Try it> Where the records hold the string "kafka", show the whole line it sits on.

****************

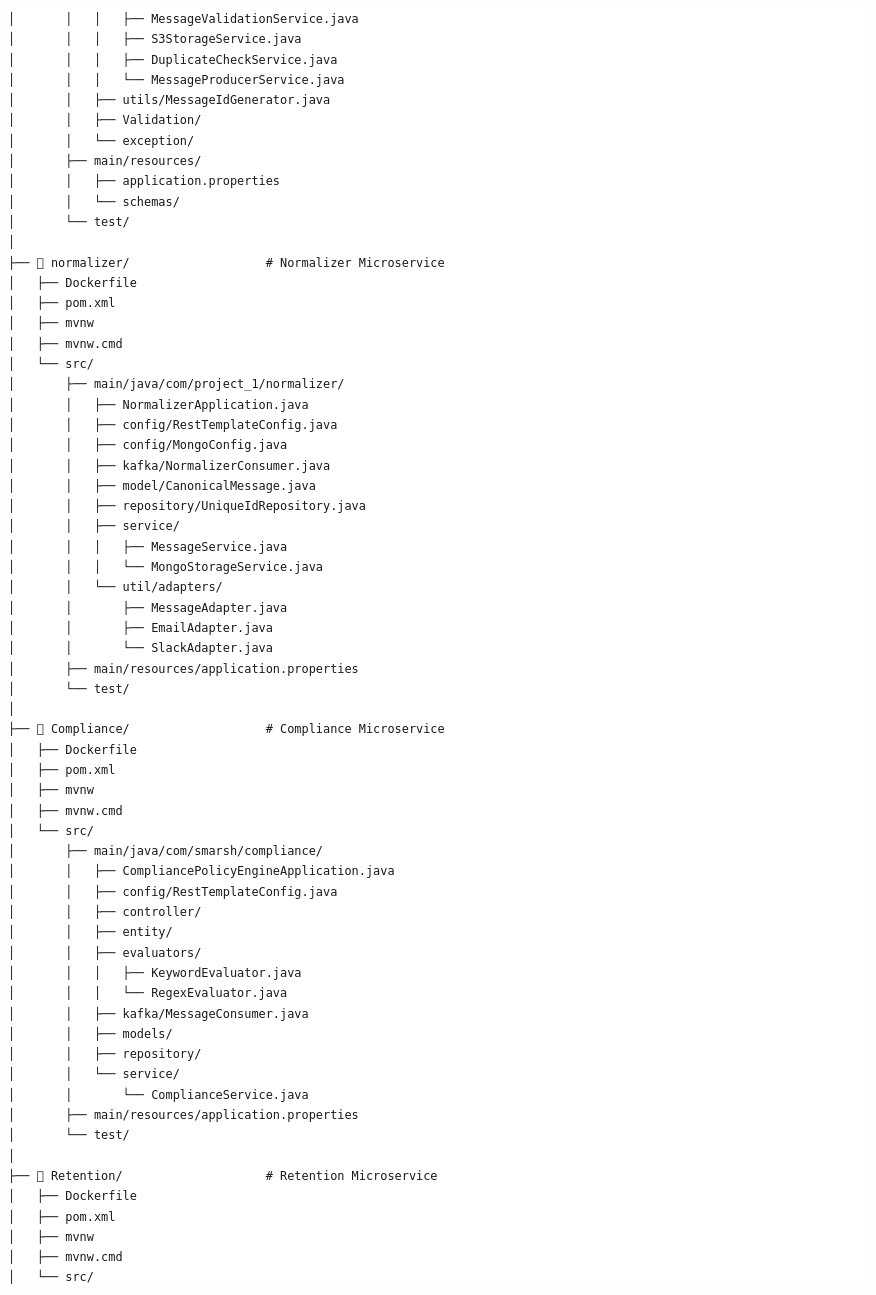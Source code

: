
```
│       │   │   ├── MessageValidationService.java
│       │   │   ├── S3StorageService.java
│       │   │   ├── DuplicateCheckService.java
│       │   │   └── MessageProducerService.java
│       │   ├── utils/MessageIdGenerator.java
│       │   ├── Validation/
│       │   └── exception/
│       ├── main/resources/
│       │   ├── application.properties
│       │   └── schemas/
│       └── test/
│
├── 📁 normalizer/                   # Normalizer Microservice
│   ├── Dockerfile
│   ├── pom.xml
│   ├── mvnw
│   ├── mvnw.cmd
│   └── src/
│       ├── main/java/com/project_1/normalizer/
│       │   ├── NormalizerApplication.java
│       │   ├── config/RestTemplateConfig.java
│       │   ├── config/MongoConfig.java
│       │   ├── kafka/NormalizerConsumer.java
│       │   ├── model/CanonicalMessage.java
│       │   ├── repository/UniqueIdRepository.java
│       │   ├── service/
│       │   │   ├── MessageService.java
│       │   │   └── MongoStorageService.java
│       │   └── util/adapters/
│       │       ├── MessageAdapter.java
│       │       ├── EmailAdapter.java
│       │       └── SlackAdapter.java
│       ├── main/resources/application.properties
│       └── test/
│
├── 📁 Compliance/                   # Compliance Microservice
│   ├── Dockerfile
│   ├── pom.xml
│   ├── mvnw
│   ├── mvnw.cmd
│   └── src/
│       ├── main/java/com/smarsh/compliance/
│       │   ├── CompliancePolicyEngineApplication.java
│       │   ├── config/RestTemplateConfig.java
│       │   ├── controller/
│       │   ├── entity/
│       │   ├── evaluators/
│       │   │   ├── KeywordEvaluator.java
│       │   │   └── RegexEvaluator.java
│       │   ├── kafka/MessageConsumer.java
│       │   ├── models/
│       │   ├── repository/
│       │   └── service/
│       │       └── ComplianceService.java
│       ├── main/resources/application.properties
│       └── test/
│
├── 📁 Retention/                    # Retention Microservice
│   ├── Dockerfile
│   ├── pom.xml
│   ├── mvnw
│   ├── mvnw.cmd
│   └── src/
```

****************

Written solution>
│       │   ├── kafka/NormalizerConsumer.java
│       │   ├── kafka/MessageConsumer.java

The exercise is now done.